_Information given:_
'''

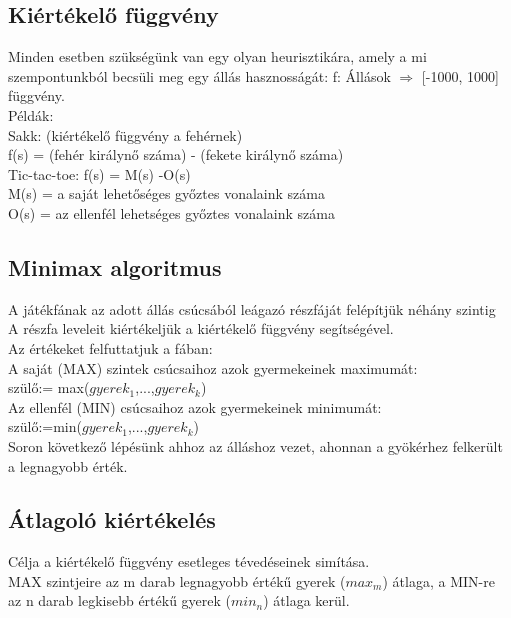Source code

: \documentclass{article}
\begin{document}
	 \newpage
	 \subsection{Kiértékelő függvény}
	 Minden esetben szükségünk van egy olyan heurisztikára, amely a mi szempontunkból becsüli meg egy állás hasznosságát: f: Állások $\Rightarrow$ [-1000, 1000] függvény.\\
	 Példák: \\
	 Sakk: (kiértékelő függvény a fehérnek)\\
	 f(s) = (fehér királynő száma) - (fekete királynő száma)\\
	 Tic-tac-toe: f(s) = M(s) -O(s)\\
	 M(s) = a saját lehetőséges győztes vonalaink száma\\
	 O(s) = az ellenfél lehetséges győztes vonalaink száma\\
	 
	 \subsection{Minimax algoritmus}
	 A játékfának az adott állás csúcsából leágazó részfáját felépítjük néhány szintig\\
	 A részfa leveleit kiértékeljük a kiértékelő függvény segítségével.\\
	 Az értékeket felfuttatjuk a fában:\\
	 \hspace*{1em} A saját (MAX) szintek csúcsaihoz azok gyermekeinek maximumát:\\
	 \hspace*{1em} szülő:= max($gyerek_1$,...,$gyerek_k$)\\
	 \hspace*{1em} Az ellenfél (MIN) csúcsaihoz azok gyermekeinek minimumát:\\ 
	 \hspace*{1em} szülő:=min($gyerek_1$,...,$gyerek_k$)\\
	 Soron következő lépésünk ahhoz az álláshoz vezet, ahonnan a gyökérhez felkerült a legnagyobb érték.
	 
	 \subsection{Átlagoló kiértékelés}
	 Célja a kiértékelő függvény esetleges tévedéseinek simítása.\\
	 MAX szintjeire az m darab legnagyobb értékű gyerek ($max_m$) átlaga, a MIN-re az n darab legkisebb értékű gyerek ($min_n$) átlaga kerül.
	 
\end{document}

'''

Pick out each line above that includes "győztes" and show it.

	 M(s) = a saját lehetőséges győztes vonalaink száma\\
	 O(s) = az ellenfél lehetséges győztes vonalaink száma\\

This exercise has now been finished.